# TASK PROMPT:
Write out exactly the lines running from the one with "## What is an asset?" to the last line of the entries, keeping both the first and the last.

BEGIN DATA FOR REVIEW

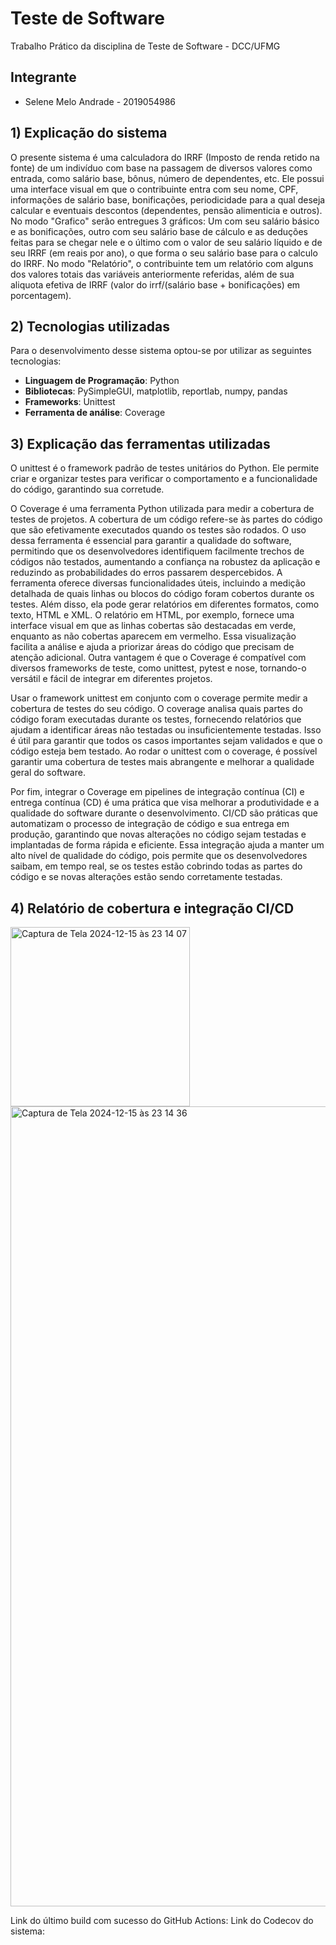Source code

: # Teste de Software 
Trabalho Prático da disciplina de Teste de Software - DCC/UFMG

## Integrante
- Selene Melo Andrade - 2019054986

## 1) Explicação do sistema

O presente sistema é uma calculadora do IRRF (Imposto de renda retido na fonte) de um indivíduo com base na passagem de diversos valores como entrada, como salário base, bônus, número de dependentes, etc. Ele possui uma interface visual em que o contribuinte entra com seu nome, CPF, informações de salário base, bonificações, periodicidade para a qual deseja calcular e eventuais descontos (dependentes, pensão alimenticia e outros). No modo "Grafico" serão entregues 3 gráficos: Um com seu salário básico e as bonificações, outro com seu salário base de cálculo e as deduções feitas para se chegar nele e o último com o valor de seu salário líquido e de seu IRRF (em reais por ano), o que forma o seu salário base para o calculo do IRRF. No modo "Relatório", o contribuinte tem um relatório com alguns dos valores totais das variáveis anteriormente referidas, além de sua aliquota efetiva de IRRF (valor do irrf/(salário base + bonificações) em porcentagem).

## 2) Tecnologias utilizadas

Para o desenvolvimento desse sistema optou-se por utilizar as seguintes tecnologias:

- **Linguagem de Programação**: Python
- **Bibliotecas**: PySimpleGUI, matplotlib, reportlab, numpy, pandas
- **Frameworks**: Unittest
- **Ferramenta de análise**: Coverage

## 3) Explicação das ferramentas utilizadas

O unittest é o framework padrão de testes unitários do Python. Ele permite criar e organizar testes para verificar o comportamento e a funcionalidade do código, garantindo sua corretude. 

O Coverage é uma ferramenta Python utilizada para medir a cobertura de testes de projetos. A cobertura de um código refere-se às partes do código que são efetivamente executados quando os testes são rodados. O uso dessa ferramenta é essencial para garantir a qualidade do software, permitindo que os desenvolvedores identifiquem facilmente trechos de códigos não testados, aumentando a confiança na robustez da aplicação e reduzindo as probabilidades do erros passarem despercebidos.
A ferramenta oferece diversas funcionalidades úteis, incluindo a medição detalhada de quais linhas ou blocos do código foram cobertos durante os testes. Além disso, ela pode gerar relatórios em diferentes formatos, como texto, HTML e XML. O relatório em HTML, por exemplo, fornece uma interface visual em que as linhas cobertas são destacadas em verde, enquanto as não cobertas aparecem em vermelho. Essa visualização facilita a análise e ajuda a priorizar áreas do código que precisam de atenção adicional. Outra vantagem é que o Coverage é compatível com diversos frameworks de teste, como unittest, pytest e nose, tornando-o versátil e fácil de integrar em diferentes projetos.

Usar o framework unittest em conjunto com o coverage permite medir a cobertura de testes do seu código. O coverage analisa quais partes do código foram executadas durante os testes, fornecendo relatórios que ajudam a identificar áreas não testadas ou insuficientemente testadas. Isso é útil para garantir que todos os casos importantes sejam validados e que o código esteja bem testado. Ao rodar o unittest com o coverage, é possível garantir uma cobertura de testes mais abrangente e melhorar a qualidade geral do software.

Por fim, integrar o Coverage em pipelines de integração contínua (CI) e entrega contínua (CD) é uma prática que visa melhorar a produtividade e a qualidade do software durante o desenvolvimento. CI/CD são práticas que automatizam o processo de integração de código e sua entrega em produção, garantindo que novas alterações no código sejam testadas e implantadas de forma rápida e eficiente. Essa integração ajuda a manter um alto nível de qualidade do código, pois permite que os desenvolvedores saibam, em tempo real, se os testes estão cobrindo todas as partes do código e se novas alterações estão sendo corretamente testadas.


## 4) Relatório de cobertura e integração CI/CD


<img width="287" alt="Captura de Tela 2024-12-15 às 23 14 07" src="https://github.com/user-attachments/assets/768ce5a2-bcd4-4ea2-8fca-2ba0ebc8d2e2" />

<img width="1280" alt="Captura de Tela 2024-12-15 às 23 14 36" src="https://github.com/user-attachments/assets/e5102e47-a200-4ccf-b8f7-77bee10179cc" />

Link do último build com sucesso do GitHub Actions:
Link do Codecov do sistema:



  



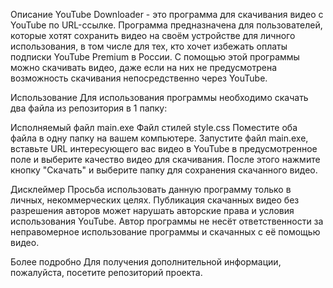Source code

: Описание
YouTube Downloader - это программа для скачивания видео с YouTube по URL-ссылке. Программа предназначена для пользователей, которые хотят сохранить видео на своём устройстве для личного использования, в том числе для тех, кто хочет избежать оплаты подписки YouTube Premium в России. С помощью этой программы можно скачивать видео, даже если на них не предусмотрена возможность скачивания непосредственно через YouTube.

Использование
Для использования программы необходимо скачать два файла из репозитория в 1 папку:

Исполняемый файл main.exe
Файл стилей style.css
Поместите оба файла в одну папку на вашем компьютере. Запустите файл main.exe, вставьте URL интересующего вас видео в YouTube в предусмотренное поле и выберите качество видео для скачивания. После этого нажмите кнопку "Скачать" и выберите папку для сохранения скачанного видео.

Дисклеймер
Просьба использовать данную программу только в личных, некоммерческих целях. Публикация скачанных видео без разрешения авторов может нарушать авторские права и условия использования YouTube. Автор программы не несёт ответственности за неправомерное использование программы и скачанных с её помощью видео.

Более подробно
Для получения дополнительной информации, пожалуйста, посетите репозиторий проекта.

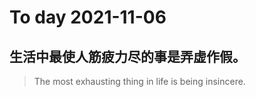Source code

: 
# To day 2021-11-06


## 生活中最使人筋疲力尽的事是弄虚作假。
> The most exhausting thing in life is being insincere.

    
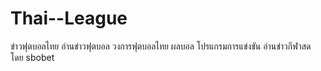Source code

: Thai--League
============

ข่าวฟุตบอลไทย อ่านข่าวฟุตบอล วงการฟุตบอลไทย ผลบอล โปรแกรมการแข่งขัน อ่านข่าวกีฬาสด โดย sbobet

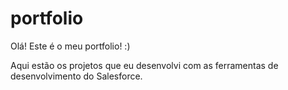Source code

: # portfolio

Olá! Este é o meu portfolio! :)

Aqui estão os projetos que eu desenvolvi com as ferramentas de desenvolvimento do Salesforce.

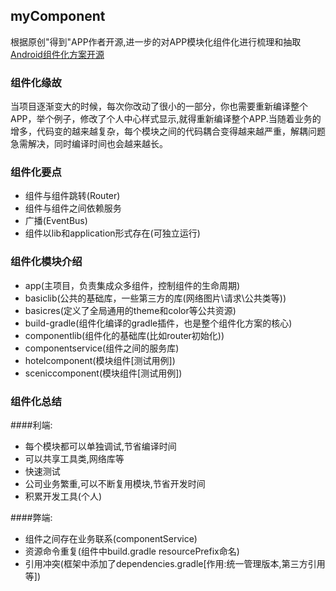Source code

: ## myComponent 

根据原创"得到"APP作者开源,进一步的对APP模块化组件化进行梳理和抽取
[Android组件化方案开源](https://www.jianshu.com/p/1b1d77f58e84)

### 组件化缘故
当项目逐渐变大的时候，每次你改动了很小的一部分，你也需要重新编译整个APP，举个例子，修改了个人中心样式显示,就得重新编译整个APP.当随着业务的增多，代码变的越来越复杂，每个模块之间的代码耦合变得越来越严重，解耦问题急需解决，同时编译时间也会越来越长。

### 组件化要点
- 组件与组件跳转(Router)
- 组件与组件之间依赖服务
- 广播(EventBus)
- 组件以lib和application形式存在(可独立运行)

### 组件化模块介绍
- app(主项目，负责集成众多组件，控制组件的生命周期)
- basiclib(公共的基础库，一些第三方的库(网络图片\请求\公共类等))
- basicres(定义了全局通用的theme和color等公共资源)
- build-gradle(组件化编译的gradle插件，也是整个组件化方案的核心)
- componentlib(组件化的基础库(比如router初始化))
- componentservice(组件之间的服务库)	
- hotelcomponent(模块组件[测试用例])
- sceniccomponent(模块组件[测试用例])

### 组件化总结
####利端:
- 每个模块都可以单独调试,节省编译时间
- 可以共享工具类,网络库等
- 快速测试
- 公司业务繁重,可以不断复用模块,节省开发时间
- 积累开发工具(个人)

####弊端:
- 组件之间存在业务联系(componentService)
- 资源命令重复(组件中build.gradle  resourcePrefix命名)
- 引用冲突(框架中添加了dependencies.gradle[作用:统一管理版本,第三方引用等])



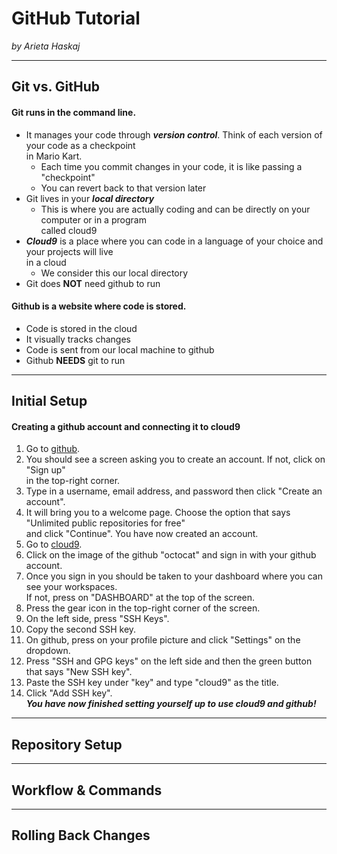 # GitHub Tutorial

_by Arieta Haskaj_

---
## Git vs. GitHub
#### Git runs in the command line.
* It manages your code through **_version control_**. Think of each version of your code as a checkpoint  
  in Mario Kart.
    * Each time you commit changes in your code, it is like passing a "checkpoint"
    * You can revert back to that version later
* Git lives in your **_local directory_**
    * This is where you are actually coding and can be directly on your computer or in a program  
      called cloud9
* **_Cloud9_** is a place where you can code in a language of your choice and your projects will live  
  in a cloud  
    * We consider this our local directory
* Git does **NOT** need github to run

#### Github is a website where code is stored. 
* Code is stored in the cloud
* It visually tracks changes
* Code is sent from our local machine to github
* Github **NEEDS** git to run


---
## Initial Setup
#### Creating a github account and connecting it to cloud9
1. Go to [github](www.github.com).
2. You should see a screen asking you to create an account. If not, click on "Sign up"  
   in the top-right corner.
3. Type in a username, email address, and password then click "Create an account".
4. It will bring you to a welcome page. Choose the option that says "Unlimited public repositories for free"  
   and click "Continue". You have now created an account.
5. Go to [cloud9](www.c9.io).
6. Click on the image of the github "octocat" and sign in with your github account.
7. Once you sign in you should be taken to your dashboard where you can see your workspaces.  
   If not, press on "DASHBOARD" at the top of the screen.
8. Press the gear icon in the top-right corner of the screen.
9. On the left side, press "SSH Keys".
10. Copy the second SSH key.
11. On github, press on your profile picture and click "Settings" on the dropdown.
12. Press "SSH and GPG keys" on the left side and then the green button that says "New SSH key".
13. Paste the SSH key under "key" and type "cloud9" as the title.
14. Click "Add SSH key".  
**_You have now finished setting yourself up to use cloud9 and github!_**


---
## Repository Setup



---
## Workflow & Commands



---
## Rolling Back Changes
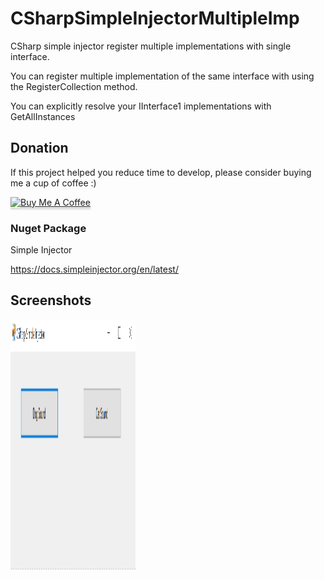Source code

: # CSharpSimpleInjectorMultipleImp
CSharp simple injector register multiple implementations with single interface.

You can register multiple implementation of the same interface with using the RegisterCollection method.

You can explicitly resolve your IInterface1 implementations with GetAllInstances

## Donation

If this project helped you reduce time to develop, please consider buying me a cup of coffee :)

<a href="https://www.buymeacoffee.com/ongyishen" 
target="_blank">
<img src="https://www.buymeacoffee.com/assets/img/custom_images/orange_img.png" 
alt="Buy Me A Coffee" style="height: 41px !important;width: 174px !important;box-shadow: 0px 3px 2px 0px rgba(190, 190, 190, 0.5) !important;-webkit-box-shadow: 0px 3px 2px 0px rgba(190, 190, 190, 0.5) !important;" ></a>

### Nuget Package

Simple Injector

https://docs.simpleinjector.org/en/latest/

## Screenshots

<img src="https://github.com/ongyishen/CSharpSimpleInjectorMultipleImp/blob/main/Sample.gif?raw=true" width="200" height="400" />



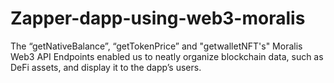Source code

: # Zapper-dapp-using-web3-moralis
The “getNativeBalance”, “getTokenPrice” and "getwalletNFT's" Moralis Web3 API Endpoints enabled us to neatly organize blockchain data, such as DeFi assets, and display it to the dapp’s users.
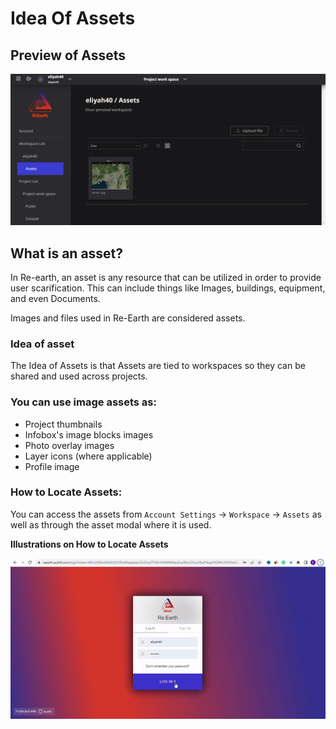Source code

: # Idea Of Assets

## Preview of Assets

![Untitled](Idea%20Of%20Assets%20549c746ef5894855854d60bef01da855/Untitled.png)

## What is an asset?

In Re-earth, an asset is any resource that can be utilized in order to provide user scarification. This can include things like Images, buildings, equipment, and even Documents.

Images and files used in Re-Earth are considered assets.

### Idea of asset

The Idea of Assets is that Assets are tied to workspaces so they can be shared and used across projects.

### You can use image assets as:

- Project thumbnails
- Infobox's image blocks images
- Photo overlay images
- Layer icons (where applicable)
- Profile image

### How to Locate Assets:

You can access the assets from `Account Settings` -> `Workspace` -> `Assets` as well as through the asset modal where it is used.

**Illustrations on How to Locate Assets**

![Untitled](Idea%20Of%20Assets%20549c746ef5894855854d60bef01da855/Untitled.gif)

END DATA FOR REVIEW

# ANSWER TO THIS PROBLEM:
## What is an asset?

In Re-earth, an asset is any resource that can be utilized in order to provide user scarification. This can include things like Images, buildings, equipment, and even Documents.

Images and files used in Re-Earth are considered assets.

### Idea of asset

The Idea of Assets is that Assets are tied to workspaces so they can be shared and used across projects.

### You can use image assets as:

- Project thumbnails
- Infobox's image blocks images
- Photo overlay images
- Layer icons (where applicable)
- Profile image

### How to Locate Assets:

You can access the assets from `Account Settings` -> `Workspace` -> `Assets` as well as through the asset modal where it is used.

**Illustrations on How to Locate Assets**

![Untitled](Idea%20Of%20Assets%20549c746ef5894855854d60bef01da855/Untitled.gif)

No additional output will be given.